In Defense of Welfare Reform

Ten years of a controversial policy that worked wonders

Welfare reform had long been a contentious issue in American politics. In the 1980s and early 1990s, ending "welfare as we know it" was a staple of cheap political rhetoric for Republicans and Democrats alike. It was also widely regarded as a nearly utopian goal. Then, President Clinton made the drastic overhaul of the welfare system a reality, in a bill signed into law on Aug. 22, 1996. Ten years later, the welfare reform report card disproves much scaremongering on the left and points to some important accomplishments, but it also highlights how much there still is to accomplish, both in reducing poverty and strengthening families.

When welfare reform passed, dire predictions abounded. The legislation, designed to end welfare as a system of permanent dependency and get recipients off the dole and into the workplace, was denounced as a policy driven by greed, heartlessness, and even racism, a betrayal of the weakest in our midst. Anna Quindlen, then a New York Times columnist, referred to it as "the politics of meanness." Marian Wright Edelman of the Children's Defense Fund cried "national child abandonment." Senator Edward M. Kennedy spoke of "legislative child abuse."

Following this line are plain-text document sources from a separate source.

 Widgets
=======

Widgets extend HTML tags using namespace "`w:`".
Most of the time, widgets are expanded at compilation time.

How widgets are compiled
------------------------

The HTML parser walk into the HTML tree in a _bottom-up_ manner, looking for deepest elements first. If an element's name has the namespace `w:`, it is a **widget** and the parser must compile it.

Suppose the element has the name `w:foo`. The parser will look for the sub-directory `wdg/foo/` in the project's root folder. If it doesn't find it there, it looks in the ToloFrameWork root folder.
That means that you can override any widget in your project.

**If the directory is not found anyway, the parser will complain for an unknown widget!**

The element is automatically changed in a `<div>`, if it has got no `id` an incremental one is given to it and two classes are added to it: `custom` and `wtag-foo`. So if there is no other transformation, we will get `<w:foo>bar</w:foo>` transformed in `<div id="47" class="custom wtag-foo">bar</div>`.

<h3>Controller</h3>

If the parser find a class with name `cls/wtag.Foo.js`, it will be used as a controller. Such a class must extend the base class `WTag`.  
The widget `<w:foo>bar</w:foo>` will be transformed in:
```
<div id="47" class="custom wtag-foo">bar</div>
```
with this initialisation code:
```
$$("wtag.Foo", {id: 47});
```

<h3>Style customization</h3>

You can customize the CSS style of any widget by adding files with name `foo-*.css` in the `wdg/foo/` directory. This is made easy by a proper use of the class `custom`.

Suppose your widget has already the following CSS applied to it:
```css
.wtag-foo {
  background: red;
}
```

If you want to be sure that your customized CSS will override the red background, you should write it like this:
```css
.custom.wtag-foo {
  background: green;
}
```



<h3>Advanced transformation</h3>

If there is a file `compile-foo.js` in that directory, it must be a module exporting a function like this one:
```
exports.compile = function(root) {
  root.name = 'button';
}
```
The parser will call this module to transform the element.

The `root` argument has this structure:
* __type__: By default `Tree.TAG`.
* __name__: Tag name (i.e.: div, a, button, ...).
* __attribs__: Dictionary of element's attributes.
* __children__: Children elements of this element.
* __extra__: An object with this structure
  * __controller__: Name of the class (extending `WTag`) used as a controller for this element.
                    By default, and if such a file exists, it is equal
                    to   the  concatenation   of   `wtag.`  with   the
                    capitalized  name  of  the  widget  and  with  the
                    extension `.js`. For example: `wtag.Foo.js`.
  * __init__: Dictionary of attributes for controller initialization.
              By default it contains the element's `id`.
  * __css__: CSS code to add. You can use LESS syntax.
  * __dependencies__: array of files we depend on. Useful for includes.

Some feminists, such as authors and commentators Katha Pollitt and Barbara Ehrenreich, were incensed by what they saw as welfare reform's punitive attitude toward single mothers, the majority of adult welfare recipients. Welfare mothers, they claimed, were being demonized in misogynistic rhetoric, even though it's safe to say that the harshest language ever used about women on welfare never approached the vitriol toward "deadbeat dads" (most of whom are also poor and working in marginal jobs at best).

Paradoxically, antiwelfare-reform feminists, most of whom had assailed the idea of full-time motherhood as a noble female vocation, found themselves defending a system that paid women to stay home with children. They mocked—rightly, in some cases—the hypocrisy of right-wingers who attacked poor single mothers for not holding jobs, yet lamented the rise in middle-class married mothers working outside the home. But surely it was at least as inconsistent for those on the left to hail the movement of married women into the workforce, and then treat full-time motherhood as an entitlement for poor single women. No, single women did not have babies to collect welfare checks; but for those who were trapped in lifelong dependency, the welfare system functioned as an enabler.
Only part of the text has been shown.